> [Brief]: Below are lines of data; count those containing the word "onToggle" and write nothing but the number.
# # # # # # #
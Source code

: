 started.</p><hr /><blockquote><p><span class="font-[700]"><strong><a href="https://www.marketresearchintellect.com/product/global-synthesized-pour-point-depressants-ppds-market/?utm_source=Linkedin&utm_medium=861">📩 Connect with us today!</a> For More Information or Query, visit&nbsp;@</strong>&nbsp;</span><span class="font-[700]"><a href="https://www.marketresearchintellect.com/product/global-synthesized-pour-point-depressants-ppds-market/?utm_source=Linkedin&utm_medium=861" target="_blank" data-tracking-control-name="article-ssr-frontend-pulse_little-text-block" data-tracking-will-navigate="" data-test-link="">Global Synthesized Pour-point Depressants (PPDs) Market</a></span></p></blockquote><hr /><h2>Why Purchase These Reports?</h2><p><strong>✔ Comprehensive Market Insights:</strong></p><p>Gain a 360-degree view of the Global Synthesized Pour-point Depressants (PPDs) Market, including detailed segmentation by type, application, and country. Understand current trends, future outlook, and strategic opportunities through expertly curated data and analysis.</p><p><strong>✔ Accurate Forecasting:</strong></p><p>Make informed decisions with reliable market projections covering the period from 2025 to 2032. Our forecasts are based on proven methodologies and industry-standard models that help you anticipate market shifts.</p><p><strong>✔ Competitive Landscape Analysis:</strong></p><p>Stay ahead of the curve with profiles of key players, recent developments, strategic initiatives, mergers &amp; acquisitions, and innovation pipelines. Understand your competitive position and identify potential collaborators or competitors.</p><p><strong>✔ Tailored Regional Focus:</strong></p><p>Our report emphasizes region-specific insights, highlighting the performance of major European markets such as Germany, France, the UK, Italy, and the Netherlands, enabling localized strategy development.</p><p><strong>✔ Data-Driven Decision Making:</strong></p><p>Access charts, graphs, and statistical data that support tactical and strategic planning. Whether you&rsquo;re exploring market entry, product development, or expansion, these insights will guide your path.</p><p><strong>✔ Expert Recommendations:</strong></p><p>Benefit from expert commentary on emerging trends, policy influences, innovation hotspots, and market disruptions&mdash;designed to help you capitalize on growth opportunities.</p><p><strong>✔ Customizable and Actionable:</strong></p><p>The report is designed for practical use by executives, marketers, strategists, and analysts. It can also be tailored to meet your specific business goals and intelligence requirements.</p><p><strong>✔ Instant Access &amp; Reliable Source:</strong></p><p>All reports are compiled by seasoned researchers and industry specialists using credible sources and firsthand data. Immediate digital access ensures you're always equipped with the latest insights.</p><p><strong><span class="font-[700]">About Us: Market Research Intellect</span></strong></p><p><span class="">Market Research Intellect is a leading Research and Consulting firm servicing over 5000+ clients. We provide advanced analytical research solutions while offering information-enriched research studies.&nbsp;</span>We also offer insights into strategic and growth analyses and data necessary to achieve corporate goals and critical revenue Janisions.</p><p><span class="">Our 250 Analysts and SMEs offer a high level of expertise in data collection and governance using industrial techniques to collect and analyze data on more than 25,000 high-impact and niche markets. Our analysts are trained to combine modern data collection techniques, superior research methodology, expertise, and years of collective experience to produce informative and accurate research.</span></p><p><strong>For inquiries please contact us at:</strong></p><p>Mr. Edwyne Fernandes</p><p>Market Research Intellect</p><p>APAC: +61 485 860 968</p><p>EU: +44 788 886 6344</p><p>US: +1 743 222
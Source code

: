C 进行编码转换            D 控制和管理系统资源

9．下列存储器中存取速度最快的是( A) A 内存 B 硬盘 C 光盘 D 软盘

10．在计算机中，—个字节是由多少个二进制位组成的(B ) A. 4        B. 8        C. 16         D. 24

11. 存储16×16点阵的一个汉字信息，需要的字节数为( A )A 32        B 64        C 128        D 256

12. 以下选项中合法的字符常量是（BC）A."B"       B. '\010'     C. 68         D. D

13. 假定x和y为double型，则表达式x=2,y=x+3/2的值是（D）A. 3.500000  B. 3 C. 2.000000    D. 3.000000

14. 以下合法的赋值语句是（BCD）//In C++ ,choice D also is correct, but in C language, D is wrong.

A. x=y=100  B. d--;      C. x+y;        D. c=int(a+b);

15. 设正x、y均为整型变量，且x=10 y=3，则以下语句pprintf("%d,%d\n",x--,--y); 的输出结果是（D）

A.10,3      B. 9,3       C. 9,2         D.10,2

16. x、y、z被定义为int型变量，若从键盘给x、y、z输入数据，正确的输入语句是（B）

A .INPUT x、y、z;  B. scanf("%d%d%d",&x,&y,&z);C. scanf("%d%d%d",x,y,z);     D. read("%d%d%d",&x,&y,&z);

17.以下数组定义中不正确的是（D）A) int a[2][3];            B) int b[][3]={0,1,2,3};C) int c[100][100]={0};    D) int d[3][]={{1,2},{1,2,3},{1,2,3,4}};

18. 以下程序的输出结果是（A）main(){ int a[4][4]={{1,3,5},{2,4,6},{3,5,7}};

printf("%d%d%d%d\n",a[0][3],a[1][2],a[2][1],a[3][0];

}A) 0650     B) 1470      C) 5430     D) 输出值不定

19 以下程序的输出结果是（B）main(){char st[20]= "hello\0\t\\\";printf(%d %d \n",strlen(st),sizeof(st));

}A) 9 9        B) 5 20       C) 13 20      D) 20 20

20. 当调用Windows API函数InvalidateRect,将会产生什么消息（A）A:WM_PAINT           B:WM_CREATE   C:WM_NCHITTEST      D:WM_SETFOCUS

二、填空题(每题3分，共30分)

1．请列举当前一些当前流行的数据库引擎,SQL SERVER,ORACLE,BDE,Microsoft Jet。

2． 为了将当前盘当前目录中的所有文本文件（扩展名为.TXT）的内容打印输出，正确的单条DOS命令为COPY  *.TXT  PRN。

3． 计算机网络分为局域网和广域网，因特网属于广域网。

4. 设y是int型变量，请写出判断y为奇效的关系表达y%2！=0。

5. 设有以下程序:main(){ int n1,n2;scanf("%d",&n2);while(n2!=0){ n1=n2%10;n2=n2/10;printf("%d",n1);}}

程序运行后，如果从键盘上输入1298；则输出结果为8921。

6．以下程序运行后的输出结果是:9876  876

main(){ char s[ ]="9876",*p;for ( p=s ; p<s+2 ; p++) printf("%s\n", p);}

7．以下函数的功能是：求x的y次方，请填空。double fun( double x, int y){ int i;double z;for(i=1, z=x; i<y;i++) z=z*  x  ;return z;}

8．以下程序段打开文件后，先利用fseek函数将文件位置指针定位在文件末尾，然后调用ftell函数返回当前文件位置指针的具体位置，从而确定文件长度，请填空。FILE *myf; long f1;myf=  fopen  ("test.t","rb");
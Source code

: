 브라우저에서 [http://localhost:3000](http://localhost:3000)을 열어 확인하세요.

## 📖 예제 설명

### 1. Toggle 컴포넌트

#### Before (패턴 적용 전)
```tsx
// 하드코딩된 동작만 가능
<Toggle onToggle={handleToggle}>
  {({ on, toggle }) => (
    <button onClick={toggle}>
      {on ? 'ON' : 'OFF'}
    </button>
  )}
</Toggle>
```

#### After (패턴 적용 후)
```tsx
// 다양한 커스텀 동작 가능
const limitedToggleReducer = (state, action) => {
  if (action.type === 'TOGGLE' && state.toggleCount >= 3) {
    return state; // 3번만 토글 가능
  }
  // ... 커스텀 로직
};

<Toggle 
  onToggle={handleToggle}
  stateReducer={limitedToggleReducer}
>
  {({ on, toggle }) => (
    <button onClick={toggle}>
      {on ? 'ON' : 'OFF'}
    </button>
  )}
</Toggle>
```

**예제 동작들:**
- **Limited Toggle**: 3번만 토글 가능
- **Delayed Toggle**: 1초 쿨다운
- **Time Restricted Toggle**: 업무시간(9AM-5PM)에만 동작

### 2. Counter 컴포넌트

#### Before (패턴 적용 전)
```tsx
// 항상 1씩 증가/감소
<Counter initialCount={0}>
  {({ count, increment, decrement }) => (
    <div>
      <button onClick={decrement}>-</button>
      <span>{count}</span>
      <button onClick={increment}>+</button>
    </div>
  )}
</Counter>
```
# # # # # # #
> [Finished exercise]: 2